Iptables and cgroups v2 (netfilter’s xt_cgroup)

cgroupsiptablesnetworking

I can't seem to match processes running in cgroup v2 hierarchies with the cgroup module of iptables. I am running Linux 4.13.0 with all required modules:

$ grep CGROUP <kernel_config>
CONFIG_CGROUPS=y
CONFIG_BLK_CGROUP=y
# CONFIG_DEBUG_BLK_CGROUP is not set
CONFIG_CGROUP_WRITEBACK=y
CONFIG_CGROUP_SCHED=y
CONFIG_CGROUP_PIDS=y
# CONFIG_CGROUP_RDMA is not set
CONFIG_CGROUP_FREEZER=y
# CONFIG_CGROUP_HUGETLB is not set
CONFIG_CGROUP_DEVICE=y
CONFIG_CGROUP_CPUACCT=y
CONFIG_CGROUP_PERF=y
# CONFIG_CGROUP_BPF is not set
# CONFIG_CGROUP_DEBUG is not set
CONFIG_SOCK_CGROUP_DATA=y
**CONFIG_NETFILTER_XT_MATCH_CGROUP=m**
CONFIG_NET_CLS_CGROUP=m
CONFIG_CGROUP_NET_PRIO=y
CONFIG_CGROUP_NET_CLASSID=y

$ lsmod | grep cgroup
xt_cgroup              16384  2
x_tables               36864  7 xt_LOG,xt_cgroup,iptable_mangle,ip_tables,iptable_filter,xt_mark,ipt_MASQUERADE

It's a Debian based distro with systemd-235, which mounts the following cgroups:

$ mount | grep cgroup
tmpfs on /sys/fs/cgroup type tmpfs (rw,mode=755)
cgroup on /sys/fs/cgroup/unified type cgroup2 (rw,nosuid,nodev,noexec,relatime,nsdelegate)
cgroup on /sys/fs/cgroup/systemd type cgroup (rw,nosuid,nodev,noexec,relatime,xattr,name=systemd)
cgroup on /sys/fs/cgroup/pids type cgroup (rw,nosuid,nodev,noexec,relatime,pids)
cgroup on /sys/fs/cgroup/cpu,cpuacct type cgroup (rw,nosuid,nodev,noexec,relatime,cpu,cpuacct)
cgroup on /sys/fs/cgroup/memory type cgroup (rw,nosuid,nodev,noexec,relatime,memory)
cgroup on /sys/fs/cgroup/perf_event type cgroup (rw,nosuid,nodev,noexec,relatime,perf_event)
cgroup on /sys/fs/cgroup/cpuset type cgroup (rw,nosuid,nodev,noexec,relatime,cpuset)
cgroup on /sys/fs/cgroup/blkio type cgroup (rw,nosuid,nodev,noexec,relatime,blkio)
cgroup on /sys/fs/cgroup/freezer type cgroup (rw,nosuid,nodev,noexec,relatime,freezer)
cgroup on /sys/fs/cgroup/net_cls,net_prio type cgroup (rw,nosuid,nodev,noexec,relatime,net_cls,net_prio)
cgroup on /sys/fs/cgroup/devices type cgroup (rw,nosuid,nodev,noexec,relatime,devices)
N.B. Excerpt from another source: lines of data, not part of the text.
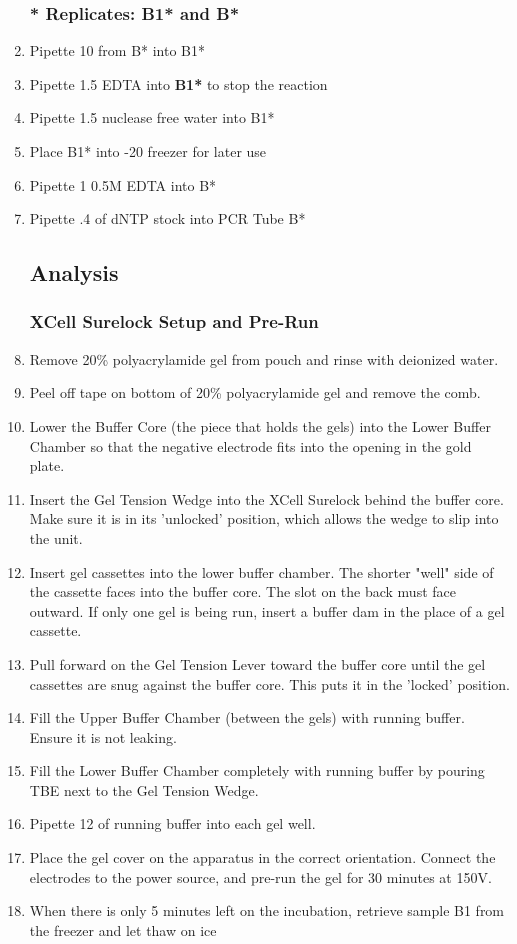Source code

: \documentclass{ssiBio}
\begin{document}
\begin{enumerate}
\subsubsection{\textbf{*} Replicates: B1* and B*}
\item{Pipette 10\uL{} from B* into B1*\label{2B1}}
\item{Pipette 1.5\uL{} EDTA into \textbf{B1*} to stop the reaction \cite{Invitrogen2002}\label{2B2}}
\item{Pipette 1.5\uL{} nuclease free water into B1*\label{2B3}}
\item{Place B1* into -20\C{} freezer for later use\label{2B4}}
\item{Pipette 1\uL{} 0.5M EDTA into B*\label{2B5}}
\item{Pipette .4\uL{} of dNTP stock into PCR Tube B*\label{2B6}}

\RstopPoint{} 
\subsection{Analysis}
\subsubsection{XCell Surelock Setup and Pre-Run}
\item{Remove 20\% polyacrylamide gel from pouch and rinse with deionized water.}
\item{Peel off tape on bottom of 20\% polyacrylamide gel and remove the comb.}
\item{Lower the Buffer Core (the piece that holds the gels) into the Lower Buffer Chamber so that the negative electrode fits into the opening in the gold plate.}
\item{Insert the Gel Tension Wedge into the XCell Surelock behind the buffer core. Make sure it is in its 'unlocked' position, which allows the wedge to slip into the unit.}
\item{Insert gel cassettes into the lower buffer chamber. The shorter "well" side of the cassette faces into the buffer core. The slot on the back must face outward. If only one gel is being run, insert a buffer dam in the place of a gel cassette.}
\item{Pull forward on the Gel Tension Lever toward the buffer core until the gel cassettes are snug against the buffer core. This puts it in the 'locked' position.}
\item{Fill the Upper Buffer Chamber (between the gels) with running buffer. Ensure it is not leaking.}
\item{Fill the Lower Buffer Chamber completely with running buffer by pouring TBE next to the Gel Tension Wedge.}
\item{Pipette 12\uL{} of running buffer into each gel well.}
\item{Place the gel cover on the apparatus in the correct orientation. Connect the electrodes to the power source, and pre-run the gel for 30 minutes at 150V.}
\item{When there is only 5 minutes left on the incubation, retrieve sample B1 from the freezer and let thaw on ice}

\end{enumerate}
\end{document}
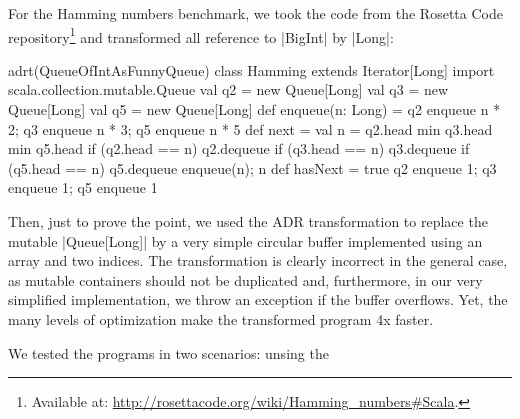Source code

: For the Hamming numbers benchmark, we took the code from the Rosetta Code repository\footnote{Available at: \url{http://rosettacode.org/wiki/Hamming_numbers#Scala}.} and transformed all reference to |BigInt| by |Long|:

\begin{lstlisting-nobreak}
adrt(QueueOfIntAsFunnyQueue) {
  class Hamming extends Iterator[Long] {
    import scala.collection.mutable.Queue
    val q2 = new Queue[Long]
    val q3 = new Queue[Long]
    val q5 = new Queue[Long]
    def enqueue(n: Long) =
      q2 enqueue n * 2; q3 enqueue n * 3; q5 enqueue n * 5
    def next = {
      val n = q2.head min q3.head min q5.head
      if (q2.head == n) q2.dequeue
      if (q3.head == n) q3.dequeue
      if (q5.head == n) q5.dequeue
      enqueue(n); n
    }
    def hasNext = true
    q2 enqueue 1; q3 enqueue 1; q5 enqueue 1
  }
}
\end{lstlisting-nobreak}

Then, just to prove the point, we used the ADR transformation to replace the mutable |Queue[Long]| by a very simple circular buffer implemented using an array and two indices. The transformation is clearly incorrect in the general case, as mutable containers should not be duplicated and, furthermore, in our very simplified implementation, we throw an exception if the buffer overflows. Yet, the many levels of optimization make the transformed program 4x faster.

We tested the programs in two scenarios: unsing the


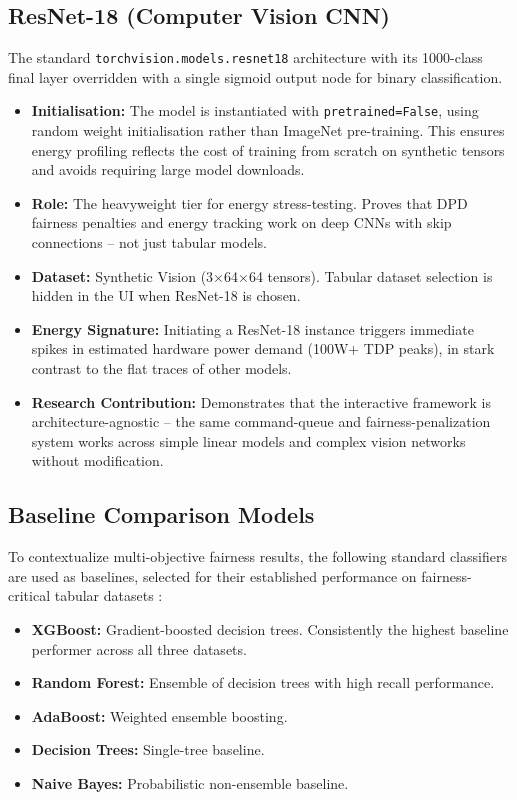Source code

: \documentclass[12pt,a4paper]{article}
\begin{document}
\subsection{ResNet-18 (Computer Vision CNN)}

The standard \texttt{torchvision.models.resnet18} architecture with its 1000-class final layer overridden with a single sigmoid output node for binary classification.

\begin{itemize}
    \item \textbf{Initialisation:} The model is instantiated with \texttt{pretrained=False}, using random weight initialisation rather than ImageNet pre-training. This ensures energy profiling reflects the cost of training from scratch on synthetic tensors and avoids requiring large model downloads.
    \item \textbf{Role:} The heavyweight tier for energy stress-testing. Proves that DPD fairness penalties and energy tracking work on deep CNNs with skip connections -- not just tabular models.
    \item \textbf{Dataset:} Synthetic Vision (3$\times$64$\times$64 tensors). Tabular dataset selection is hidden in the UI when ResNet-18 is chosen.
    \item \textbf{Energy Signature:} Initiating a ResNet-18 instance triggers immediate spikes in estimated hardware power demand (100W+ TDP peaks), in stark contrast to the flat traces of other models.
    \item \textbf{Research Contribution:} Demonstrates that the interactive framework is architecture-agnostic -- the same command-queue and fairness-penalization system works across simple linear models and complex vision networks without modification.
\end{itemize}

\subsection{Baseline Comparison Models}

To contextualize multi-objective fairness results, the following standard classifiers are used as baselines, selected for their established performance on fairness-critical tabular datasets \cite{nagpal2024multiobj}:

\begin{itemize}
    \item \textbf{XGBoost:} Gradient-boosted decision trees. Consistently the highest baseline performer across all three datasets.
    \item \textbf{Random Forest:} Ensemble of decision trees with high recall performance.
    \item \textbf{AdaBoost:} Weighted ensemble boosting.
    \item \textbf{Decision Trees:} Single-tree baseline.
    \item \textbf{Naive Bayes:} Probabilistic non-ensemble baseline.
\end{itemize}
\end{document}
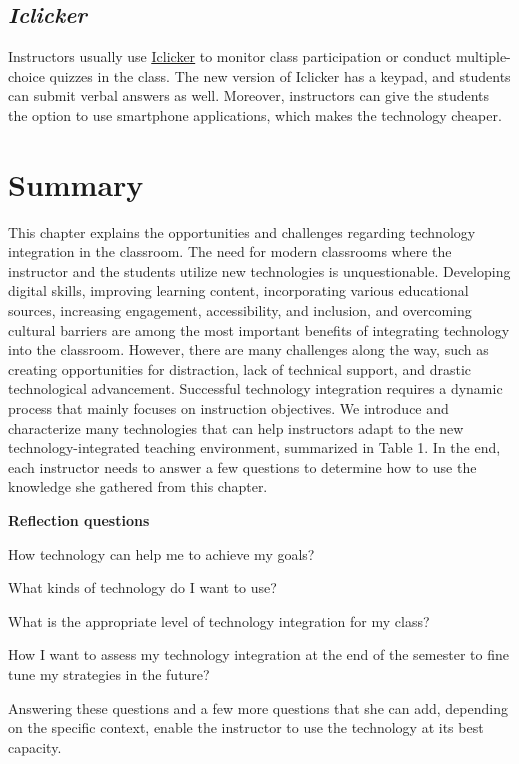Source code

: \documentclass{book}
\begin{document}
\hypertarget{iclicker}{%
\section{\texorpdfstring{\emph{Iclicker}}{Iclicker}}\label{iclicker}}

Instructors usually use \href{https://www.iclicker.com/}{\underline{Iclicker}}
to monitor class participation or conduct multiple-choice quizzes in the
class. The new version of Iclicker has a keypad, and students can submit
verbal answers as well. Moreover, instructors can give the students the option
to use smartphone applications, which makes the technology cheaper.

\hypertarget{summary}{%
\chapter{Summary}\label{summary}}

This chapter explains the opportunities and challenges regarding technology
integration in the classroom. The need for modern classrooms where the
instructor and the students utilize new technologies is unquestionable.
Developing digital skills, improving learning content, incorporating various
educational sources, increasing engagement, accessibility, and inclusion, and
overcoming cultural barriers are among the most important benefits of
integrating technology into the classroom. However, there are many challenges
along the way, such as creating opportunities for distraction, lack of
technical support, and drastic technological advancement. Successful
technology integration requires a dynamic process that mainly focuses on
instruction objectives. We introduce and characterize many technologies that
can help instructors adapt to the new technology-integrated teaching
environment, summarized in Table 1. In the end, each instructor needs to
answer a few questions to determine how to use the knowledge she gathered from
this chapter.

\textbf{Reflection questions}

How technology can help me to achieve my goals?

What kinds of technology do I want to use?

What is the appropriate level of technology integration for my class?

How I want to assess my technology integration at the end of the semester to
fine tune my strategies in the future?

Answering these questions and a few more questions that she can add, depending
on the specific context, enable the instructor to use the technology at its
best capacity.
\end{document}
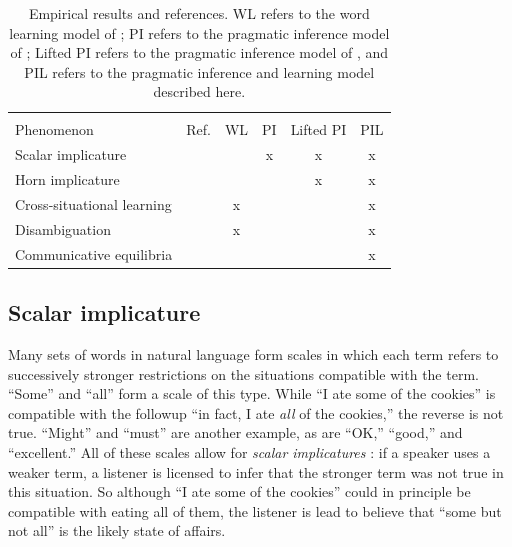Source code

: \documentclass{article} %
\begin{document}
\begin{table}[t]
\label{tab:results}
\begin{center}
\begin{tabular}{lccccc}
\hline \\
Phenomenon & Ref. & WL & PI & Lifted PI  & PIL \\
\hline
Scalar implicature & \cite{grice1975} &  & x &x & x\\
Horn implicature & \cite{horn1984} & &  & x& x\\
Cross-situational learning & \cite{smith2008} & x& & & x \\
Disambiguation & \cite{markman1988} &x  & & & x \\
Communicative equilibria & \cite{galantucci2005} & & & & x \\
\hline
\end{tabular}
\end{center}
\caption{Empirical results and references. WL refers to the word learning model of \cite{frank2009}; PI refers to the pragmatic inference model of \cite{frank2012}; Lifted PI refers to the pragmatic inference model of \cite{bergen2012}, and PIL refers to the pragmatic inference and learning model described here.  }

\end{table}


\subsection{Scalar implicature}

Many sets of words in natural language form scales in which each term refers to successively stronger restrictions on the situations compatible with the term. ``Some'' and ``all'' form a scale of this type. While ``I ate some of the cookies'' is compatible with the followup ``in fact, I ate {\it all} of the cookies,'' the reverse is not true. ``Might'' and ``must'' are another example, as are ``OK,'' ``good,'' and ``excellent.'' All of these scales allow for {\it scalar implicatures} \cite{grice1975}: if a speaker uses a weaker term, a listener is licensed to infer that the stronger term was not true in this situation. So although ``I ate some of the cookies'' could in principle be compatible with eating all of them, the listener is lead to believe that ``some but not all'' is the likely state of affairs. 
\end{document}
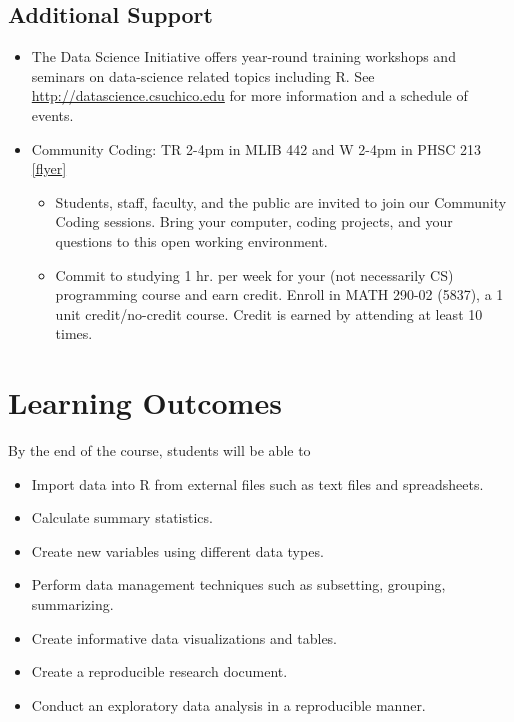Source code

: \documentclass[11pt,]{article}
\providecommand{\tightlist}{%
  \setlength{\itemsep}{0pt}\setlength{\parskip}{0pt}}
\begin{document}
\hypertarget{additional-support}{%
\subsection{Additional Support}\label{additional-support}}

\begin{itemize}
\tightlist
\item
  The Data Science Initiative offers year-round training workshops and
  seminars on data-science related topics including R. See
  \url{http://datascience.csuchico.edu} for more information and a
  schedule of events.
\item
  Community Coding: TR 2-4pm in MLIB 442 and W 2-4pm in PHSC 213
  \href{cc_flyer.pdf}{{[}flyer{]}}

  \begin{itemize}
  \tightlist
  \item
    Students, staff, faculty, and the public are invited to join our
    Community Coding sessions. Bring your computer, coding projects, and
    your questions to this open working environment.
  \item
    Commit to studying 1 hr. per week for your (not necessarily CS)
    programming course and earn credit. Enroll in MATH 290-02 (5837), a
    1 unit credit/no-credit course. Credit is earned by attending at
    least 10 times.
  \end{itemize}
\end{itemize}

\hypertarget{learning-outcomes}{%
\section{Learning Outcomes}\label{learning-outcomes}}

By the end of the course, students will be able to

\begin{itemize}
\tightlist
\item
  Import data into R from external files such as text files and
  spreadsheets.
\item
  Calculate summary statistics.
\item
  Create new variables using different data types.
\item
  Perform data management techniques such as subsetting, grouping,
  summarizing.
\item
  Create informative data visualizations and tables.
\item
  Create a reproducible research document.
\item
  Conduct an exploratory data analysis in a reproducible manner.
\end{itemize}
\end{document}
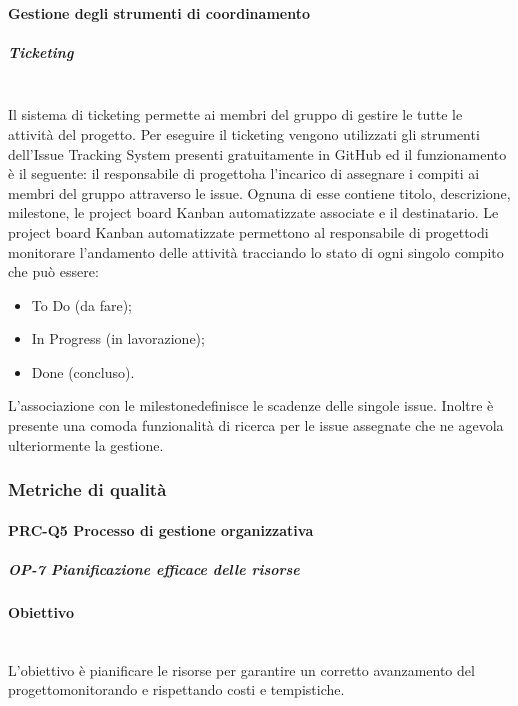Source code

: 		\paragraph{Gestione degli strumenti di coordinamento}
			\subparagraph{Ticketing}\mbox{}\\ [1mm]
				Il sistema di ticketing permette ai membri del gruppo di gestire le tutte le attività del progetto\glo.
				Per eseguire il ticketing vengono utilizzati gli strumenti dell'Issue Tracking System presenti gratuitamente in GitHub ed il funzionamento è il seguente:
				il responsabile di progetto\glosp ha l'incarico di assegnare i compiti ai membri del gruppo attraverso le issue. Ognuna di esse contiene titolo, descrizione, milestone, le project board Kanban automatizzate associate e il destinatario.
				Le project board Kanban automatizzate permettono al responsabile di progetto\glosp di monitorare l'andamento delle attività tracciando lo stato di ogni singolo compito che può essere:
				\begin{itemize}
					\item To Do (da fare);
					\item In Progress (in lavorazione);
					\item Done (concluso).
				\end{itemize}
				L'associazione con le milestone\glosp definisce le scadenze delle singole issue.
				Inoltre è presente una comoda funzionalità di ricerca per le issue assegnate che ne agevola ulteriormente la gestione.
				
		\subsubsection{Metriche di qualità}
		\paragraph{PRC-Q5 Processo di gestione organizzativa}
		\subparagraph{OP-7 Pianificazione efficace delle risorse}
		\paragraph*{Obiettivo}\mbox{}\\ [1mm]
		L'obiettivo è pianificare le risorse per garantire un corretto avanzamento del progetto\glosp monitorando e rispettando costi e tempistiche.
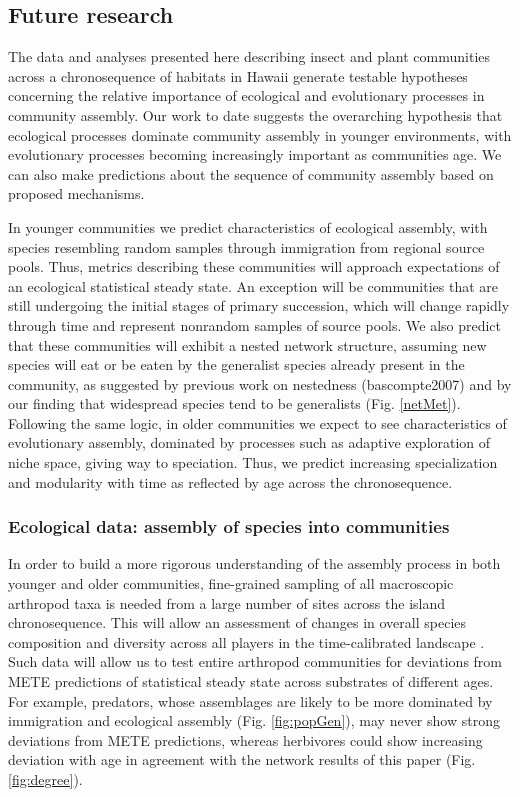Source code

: \subsection{Future research}

The data and analyses presented here describing insect and plant
communities across a chronosequence of habitats in Hawaii generate
testable hypotheses concerning the relative importance of ecological
and evolutionary processes in community assembly. Our work to date
suggests the overarching hypothesis that ecological processes dominate
community assembly in younger environments, with evolutionary
processes becoming increasingly important as communities age. We can
also make predictions about the sequence of community assembly based
on proposed mechanisms.

In younger communities we predict characteristics of ecological
assembly, with species resembling random samples through immigration
from regional source pools. Thus, metrics describing these communities
will approach expectations of an ecological statistical steady
state. An exception will be communities that are still undergoing the
initial stages of primary succession, which will change rapidly
through time and represent nonrandom samples of source pools. We also
predict that these communities will exhibit a nested network
structure, assuming new species will eat or be eaten by the generalist
species already present in the community, as suggested by previous
work on nestedness (bascompte2007) and by our finding that widespread
species tend to be generalists (Fig. \ref{netMet}).  Following the same logic, in
older communities we expect to see characteristics of evolutionary
assembly, dominated by processes such as adaptive exploration of niche
space, giving way to speciation. Thus, we predict increasing
specialization and modularity with time \citep{bascompte2007,
donatti2011, nuismer2013} as reflected by age across the
chronosequence.


\subsubsection{Ecological data: assembly of species into communities}

In order to build a more rigorous understanding of the assembly
process in both younger and older communities, fine-grained sampling
of all macroscopic arthropod taxa is needed from a large number of
sites across the island chronosequence. This will allow an assessment
of changes in overall species composition and diversity across all
players in the time-calibrated landscape \citep{gruner2007}. Such data
will allow us to test entire arthropod communities for deviations from
METE predictions of statistical steady state \citep{harte2011} across
substrates of different ages. For example, predators, whose
assemblages are likely to be more dominated by immigration and
ecological assembly (Fig. \ref{fig:popGen}), may never show strong
deviations from METE predictions, whereas herbivores could show
increasing deviation with age in agreement with the network results of
this paper (Fig. \ref{fig:degree}).


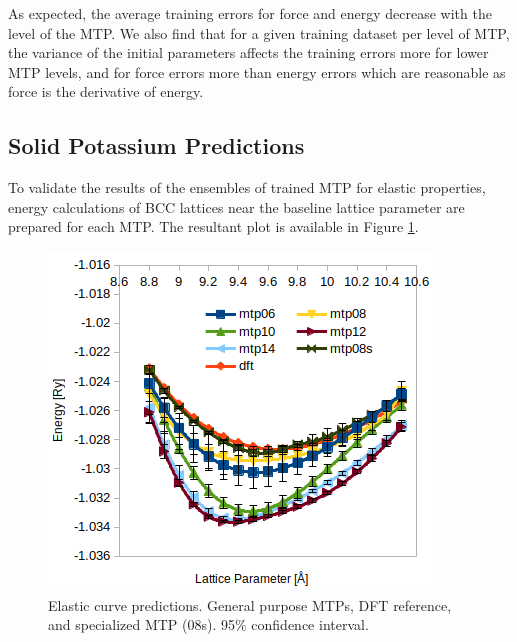 \documentclass[9pt,twocolumn,twoside]{opticajnl}
\begin{document}
As expected, the average training errors for force and energy decrease with the level of the MTP. We also find that for a given training dataset per level of MTP, the variance of the initial parameters affects the training errors more for lower MTP levels, and for force errors more than energy errors which are reasonable as force is the derivative of energy. 

\subsection{Solid Potassium Predictions}
To validate the results of the ensembles of trained MTP for elastic properties, energy calculations of BCC lattices near the baseline lattice parameter are prepared for each MTP. The resultant plot is available in Figure \ref{fig:elastic}.

\begin{figure}[ht]
  \centering
  \includegraphics[width=\linewidth]{assets/curve.png}
  \caption{Elastic curve predictions. General purpose MTPs, DFT reference, and specialized MTP (08s). 95\% confidence interval.}
  \label{fig:elastic}
\end{figure}
\end{document}
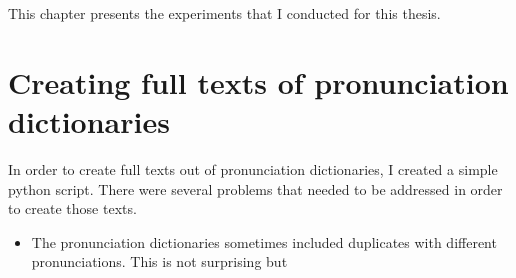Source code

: 
\label{chap:4_exp}
This chapter presents the experiments that I conducted for this thesis. 


\section{Creating full texts of pronunciation dictionaries}
In order to create full texts out of pronunciation dictionaries, I created a simple python script. There were several problems that needed to be addressed in order to create those texts. 

\begin{itemize}
\item The pronunciation dictionaries sometimes included duplicates with different pronunciations. This is not surprising but 
\end{itemize}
If I work with cgroup v1 and net_cls, all is fine:

$ cd /sys/fs/cgroup/net_cls,net_prio/
$ mkdir test
$ echo 1 > test/net_cls.classid
$ iptables -A OUTPUT -m cgroup --cgroup 1 -j LOG
$ ping -i 2 google.com &>/dev/null &
$ pgrep ping > test/tasks

I can see the packets in the log. Doing the same with cgroup v2 successfully adds the iptables rules but does not match:

$ cd /sys/fs/cgroup/unified/
$ mkdir test
$ iptables -A OUTPUT -m cgroup --path test -j LOG
$ ping -i 2 google.com &>/dev/null &
$ pgrep ping > test/cgroup.procs

The process is running inside this cgroup:

$ cat /proc/<pid>/cgroup
0::/test

and iptables did not complain about an invalid cgroup path, but nothing shows up in the log.

Background

I need to run a tor relay outside my VPN traffic which is used for all packet going outside my LAN. I followed the approach outlined in this answer and it works great (with cgroup v1). The problem is that I didn't find a straightforward way to create a custom cgroup at boot (cgmanager fails to start due to apparent lack of cgroup v2 support) and to assign the tor process to it (how to do it inside a systemd service?). But systemd does create a separate cgroup inside the unified cgroup v2 hierarchy for every service, so the tor process lives in system.slice/system-tor.slice. As shown by a simple example above, iptables can't seem to match this traffic.

Best Answer

Part of the answer to your question is in my answer that you linked:

if you want to move an already running process to the cgroup, well... you can't! (...) iptables (...) doesn't match when the cgroup is switched

Well, iptables matches sometimes in this case, like in your cgroup v1 log rule.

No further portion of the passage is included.